Work to complete> Report, as a number alone, how many lines below contain the string "plots".

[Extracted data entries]

_ _ _

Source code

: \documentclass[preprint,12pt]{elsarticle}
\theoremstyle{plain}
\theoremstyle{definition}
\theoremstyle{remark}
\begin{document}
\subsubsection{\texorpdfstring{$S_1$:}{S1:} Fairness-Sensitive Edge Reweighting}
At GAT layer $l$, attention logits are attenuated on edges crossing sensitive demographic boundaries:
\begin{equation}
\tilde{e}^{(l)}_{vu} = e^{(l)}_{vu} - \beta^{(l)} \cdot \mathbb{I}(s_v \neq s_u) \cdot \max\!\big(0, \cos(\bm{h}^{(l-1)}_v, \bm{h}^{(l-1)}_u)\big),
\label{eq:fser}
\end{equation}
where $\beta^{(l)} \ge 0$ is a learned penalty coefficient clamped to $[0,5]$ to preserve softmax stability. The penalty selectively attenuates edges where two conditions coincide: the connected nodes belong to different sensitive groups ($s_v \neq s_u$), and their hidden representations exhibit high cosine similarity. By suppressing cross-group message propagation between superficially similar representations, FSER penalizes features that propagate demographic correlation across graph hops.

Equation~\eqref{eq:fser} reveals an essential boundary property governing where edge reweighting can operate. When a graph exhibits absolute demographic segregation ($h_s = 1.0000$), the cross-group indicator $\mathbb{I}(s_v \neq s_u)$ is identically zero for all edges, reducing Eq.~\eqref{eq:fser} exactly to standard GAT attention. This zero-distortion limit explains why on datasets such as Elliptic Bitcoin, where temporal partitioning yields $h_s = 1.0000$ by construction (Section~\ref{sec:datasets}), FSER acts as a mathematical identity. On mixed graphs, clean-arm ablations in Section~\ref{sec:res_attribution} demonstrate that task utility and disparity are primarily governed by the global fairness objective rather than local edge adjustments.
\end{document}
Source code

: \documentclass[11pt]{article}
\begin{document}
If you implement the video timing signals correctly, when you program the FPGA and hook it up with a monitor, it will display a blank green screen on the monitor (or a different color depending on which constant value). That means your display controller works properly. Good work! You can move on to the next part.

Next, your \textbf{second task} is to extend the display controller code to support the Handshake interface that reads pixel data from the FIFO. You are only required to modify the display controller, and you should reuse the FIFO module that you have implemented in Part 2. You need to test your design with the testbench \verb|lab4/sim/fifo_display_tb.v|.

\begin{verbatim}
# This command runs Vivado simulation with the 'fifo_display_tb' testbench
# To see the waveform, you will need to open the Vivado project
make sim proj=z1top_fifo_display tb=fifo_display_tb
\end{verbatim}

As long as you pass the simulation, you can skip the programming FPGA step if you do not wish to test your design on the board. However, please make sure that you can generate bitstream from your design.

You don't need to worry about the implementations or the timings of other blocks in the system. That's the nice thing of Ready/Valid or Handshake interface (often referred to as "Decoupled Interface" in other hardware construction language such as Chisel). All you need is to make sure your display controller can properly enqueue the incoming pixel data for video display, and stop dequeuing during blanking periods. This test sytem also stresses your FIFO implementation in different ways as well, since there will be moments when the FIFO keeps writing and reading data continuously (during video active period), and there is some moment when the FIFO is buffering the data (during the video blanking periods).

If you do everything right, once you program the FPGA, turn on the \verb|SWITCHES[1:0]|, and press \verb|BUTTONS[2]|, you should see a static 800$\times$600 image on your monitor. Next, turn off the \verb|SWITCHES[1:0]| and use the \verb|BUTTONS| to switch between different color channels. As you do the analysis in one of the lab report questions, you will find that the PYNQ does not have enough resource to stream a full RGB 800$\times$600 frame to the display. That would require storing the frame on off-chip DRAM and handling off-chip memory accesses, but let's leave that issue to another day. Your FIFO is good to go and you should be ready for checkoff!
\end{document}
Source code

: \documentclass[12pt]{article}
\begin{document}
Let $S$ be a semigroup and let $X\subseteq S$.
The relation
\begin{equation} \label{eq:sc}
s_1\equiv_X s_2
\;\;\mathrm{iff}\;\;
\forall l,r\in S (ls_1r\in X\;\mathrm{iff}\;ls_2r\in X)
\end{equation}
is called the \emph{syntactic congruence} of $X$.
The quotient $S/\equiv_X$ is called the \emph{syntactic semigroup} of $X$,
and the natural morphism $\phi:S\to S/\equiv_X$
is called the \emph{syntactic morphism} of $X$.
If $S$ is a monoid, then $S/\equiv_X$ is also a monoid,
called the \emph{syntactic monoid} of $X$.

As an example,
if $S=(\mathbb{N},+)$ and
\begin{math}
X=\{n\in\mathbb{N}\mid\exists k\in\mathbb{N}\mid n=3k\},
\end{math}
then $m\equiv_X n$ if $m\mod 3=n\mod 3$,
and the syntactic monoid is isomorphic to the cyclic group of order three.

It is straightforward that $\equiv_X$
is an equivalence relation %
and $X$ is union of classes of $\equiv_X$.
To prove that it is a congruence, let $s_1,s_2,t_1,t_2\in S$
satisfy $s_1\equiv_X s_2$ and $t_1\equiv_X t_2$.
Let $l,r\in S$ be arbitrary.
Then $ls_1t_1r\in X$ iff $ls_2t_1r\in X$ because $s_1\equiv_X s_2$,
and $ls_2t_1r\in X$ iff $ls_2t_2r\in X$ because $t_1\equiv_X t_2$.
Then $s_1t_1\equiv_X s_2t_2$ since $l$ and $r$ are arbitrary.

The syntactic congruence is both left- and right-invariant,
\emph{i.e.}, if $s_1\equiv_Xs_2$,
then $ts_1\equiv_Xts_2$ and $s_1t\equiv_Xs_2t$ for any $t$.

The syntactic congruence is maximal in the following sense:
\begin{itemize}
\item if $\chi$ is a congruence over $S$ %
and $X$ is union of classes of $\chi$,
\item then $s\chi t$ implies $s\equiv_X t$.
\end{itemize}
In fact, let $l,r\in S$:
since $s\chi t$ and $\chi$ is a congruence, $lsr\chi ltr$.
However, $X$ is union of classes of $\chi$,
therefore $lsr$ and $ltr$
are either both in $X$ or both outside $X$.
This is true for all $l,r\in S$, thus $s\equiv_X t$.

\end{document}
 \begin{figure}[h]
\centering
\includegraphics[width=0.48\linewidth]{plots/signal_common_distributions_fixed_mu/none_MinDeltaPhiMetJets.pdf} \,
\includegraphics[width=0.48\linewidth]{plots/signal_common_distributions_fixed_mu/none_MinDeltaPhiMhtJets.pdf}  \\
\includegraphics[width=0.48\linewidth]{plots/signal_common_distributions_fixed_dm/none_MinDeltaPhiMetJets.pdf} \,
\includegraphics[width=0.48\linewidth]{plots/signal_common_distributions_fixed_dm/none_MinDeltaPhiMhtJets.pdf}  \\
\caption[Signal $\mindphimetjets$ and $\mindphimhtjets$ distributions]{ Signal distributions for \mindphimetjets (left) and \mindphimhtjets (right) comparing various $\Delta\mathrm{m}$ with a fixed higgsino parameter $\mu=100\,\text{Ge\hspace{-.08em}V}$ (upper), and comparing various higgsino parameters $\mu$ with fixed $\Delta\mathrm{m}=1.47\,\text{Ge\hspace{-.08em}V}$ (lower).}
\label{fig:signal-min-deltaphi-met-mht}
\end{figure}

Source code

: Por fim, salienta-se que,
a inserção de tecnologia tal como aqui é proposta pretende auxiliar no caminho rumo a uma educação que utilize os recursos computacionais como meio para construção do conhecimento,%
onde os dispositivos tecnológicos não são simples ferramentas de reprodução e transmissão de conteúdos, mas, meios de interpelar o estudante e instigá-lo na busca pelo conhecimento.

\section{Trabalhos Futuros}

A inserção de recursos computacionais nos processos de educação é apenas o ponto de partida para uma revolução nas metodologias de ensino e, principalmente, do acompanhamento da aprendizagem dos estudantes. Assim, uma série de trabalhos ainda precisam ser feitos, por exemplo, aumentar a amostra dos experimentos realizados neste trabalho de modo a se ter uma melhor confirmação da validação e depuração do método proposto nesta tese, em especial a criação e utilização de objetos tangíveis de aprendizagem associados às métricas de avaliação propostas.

_ _ _

Written response> 4